Kamikaze missions: spacecraft that met their doom – on purpose
We have a long history of crashing spacecraft into various celestial bodies after we're done with them. But it's not just a way to dispose of hardware – the descent and collision can tell us plenty too. Kate Goldberg explores.
Comet-chaser Rosetta's mission comes to an end next week – with a literal bang. More than 12 years after launch, the European Space Agency's probe will drop and crash onto the surface of Comet 67P/Churyumov–Gerasimenko, scanning its surrounds and beaming information to Earth until we inevitably lose contact.
It will be the latest in a long line of kamikaze space missions. Destroying an expensive probe may seem like a gigantic waste of time and money, but they are often unable to measure some aspects of a planet, asteroid or comet without getting up close and personal.
Sometimes crashing a spacecraft is the only way to glean particular information from a celestial body.
Besides, terminal plunges into the hostile atmosphere of, for instance, Jupiter, also protects precious moons from biological contamination.
So let's take a look at a few memorable suicidal spacecraft and what they told us in their final moments.
Launched in 1959, Luna-2 was the first spacecraft to land on the moon, and the second spacecraft to be launched in the Soviet Union’s Luna program.
Its crash landing east of the vast lava plain Mare Imbrium, and the impact of the third stage of its rocket on the moon, suggested that the moon had no noticeable magnetic field.
NASA's Ranger 7 was designed to transmit images in the final minutes before it crashed into the moon in 1964.
It sent pictures showing the moon was very rocky and strewn with debris, but suggested that some areas were smooth enough – and potentially hard enough – for humans to land safely.
Lunar Crater Observation and Sensing Satellite (L-CROSS) and Lunar Reconnaissance Orbiter were sent by NASA on their way to the moon on 18 June, 2009.
Crashing L-CROSS would produce a plume of buried lunar material.
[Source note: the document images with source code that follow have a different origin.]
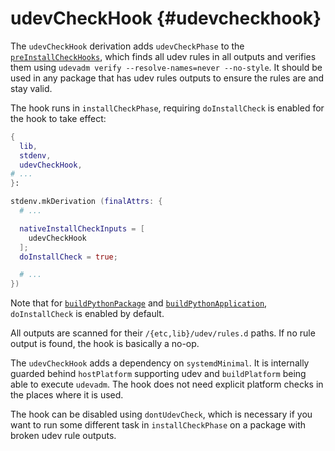 # udevCheckHook {#udevcheckhook}

The `udevCheckHook` derivation adds `udevCheckPhase` to the [`preInstallCheckHooks`](#ssec-installCheck-phase),
which finds all udev rules in all outputs and verifies them using `udevadm verify --resolve-names=never --no-style`.
It should be used in any package that has udev rules outputs to ensure the rules are and stay valid.

The hook runs in `installCheckPhase`, requiring `doInstallCheck` is enabled for the hook to take effect:
```nix
{
  lib,
  stdenv,
  udevCheckHook,
# ...
}:

stdenv.mkDerivation (finalAttrs: {
  # ...

  nativeInstallCheckInputs = [
    udevCheckHook
  ];
  doInstallCheck = true;

  # ...
})
```
Note that for [`buildPythonPackage`](#buildpythonpackage-function) and [`buildPythonApplication`](#buildpythonapplication-function), `doInstallCheck` is enabled by default.

All outputs are scanned for their `/{etc,lib}/udev/rules.d` paths.
If no rule output is found, the hook is basically a no-op.

The `udevCheckHook` adds a dependency on `systemdMinimal`.
It is internally guarded behind `hostPlatform` supporting udev and `buildPlatform` being able to execute `udevadm`.
The hook does not need explicit platform checks in the places where it is used.

The hook can be disabled using `dontUdevCheck`, which is necessary if you want to run some different task in `installCheckPhase` on a package with broken udev rule outputs.

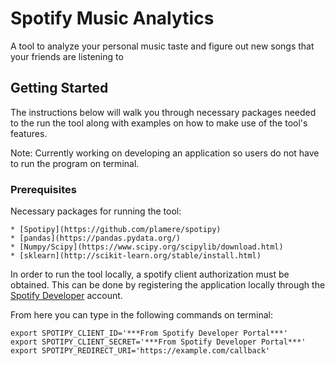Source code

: # Spotify Music Analytics

A tool to analyze your personal music taste and figure out new songs that your friends are listening to

## Getting Started

The instructions below will walk you through necessary packages needed to the run the tool along with examples on how to make use of the tool's features.

Note: Currently working on developing an application so users do not have to run the program on terminal.

### Prerequisites

Necessary packages for running the tool:

    * [Spotipy](https://github.com/plamere/spotipy)
    * [pandas](https://pandas.pydata.org/)
    * [Numpy/Scipy](https://www.scipy.org/scipylib/download.html)
    * [sklearn](http://scikit-learn.org/stable/install.html)

In order to run the tool locally, a spotify client authorization must be obtained. This can be done by registering the application locally through the [Spotify Developer](https://beta.developer.spotify.com/dashboard/login) account.

From here you can type in the following commands on terminal:

```
export SPOTIPY_CLIENT_ID='***From Spotify Developer Portal***'
export SPOTIPY_CLIENT_SECRET='***From Spotify Developer Portal***'
export SPOTIPY_REDIRECT_URI='https://example.com/callback'
```

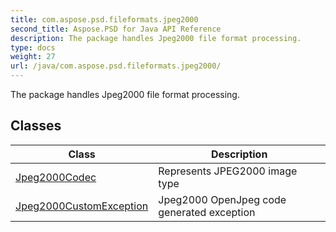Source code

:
 ```yaml
---
title: com.aspose.psd.fileformats.jpeg2000
second_title: Aspose.PSD for Java API Reference
description: The package handles Jpeg2000 file format processing.
type: docs
weight: 27
url: /java/com.aspose.psd.fileformats.jpeg2000/
---
```



The package handles Jpeg2000 file format processing.


## Classes

| Class | Description |
| --- | --- |
| [Jpeg2000Codec](../com.aspose.psd.fileformats.jpeg2000/jpeg2000codec) | Represents JPEG2000 image type |
| [Jpeg2000CustomException](../com.aspose.psd.fileformats.jpeg2000/jpeg2000customexception) | Jpeg2000 OpenJpeg code generated exception |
This could be analysed for water, hydrocarbons and other hydrated materials. And when the craft's upper stage smashed into the surface, it confirmed the presence of pure ice, as well as methane, ammonia, hydrogen gas, carbon dioxide and carbon monoxide, believed to be the remnants from a comet impact.
The Venus-mapping probe was deployed in May 1989 by NASA and reached Venusian orbit 15 months later, spending four years dutifully snapping images of Earth's neighbour.
In September 1994, it was commanded to plunge into the Venusian atmosphere to gather information on its upper layers. In mid-October, radio contact was lost after the probe was likely torn apart.
Carrying a probe to drop into Jupiter's atmosphere, NASA's Galileo spacecraft took off in October 1989, whizzed round Venus and Earth and arrived at the Jovian system in December 1995.
After dumping the probe (which found the atmosphere was hotter and denser than expected), Galileo spent eight years keeping Jupiter and its moons company. But by September 2003 its mission had drawn to a close, and was given orders to plunge into the atmosphere too.
Ebb and Flow
The twin spacecraft were given their orders in December 2012 after a year mapping the moon's gravity as part of NASA's Gravity Recovery and Interior Laboratory (GRAIL) mission.
The crash target was chosen far away from moon landing sites to help preserve their cultural heritage.
NASA's Mercury Surface, Space Environment, Geochemistry and Ranging spacecraft, or Messenger, was sent to the planet closest the sun (via Venus) in 2004, where it slotted into Mercury orbit in 2011.
After running out of propellant, Messenger entered into its terminal orbit in late 2014. It continued to snap images and sniff the planet's chemistry, finally crashing onto the surface of Mercury on 30 April 2015.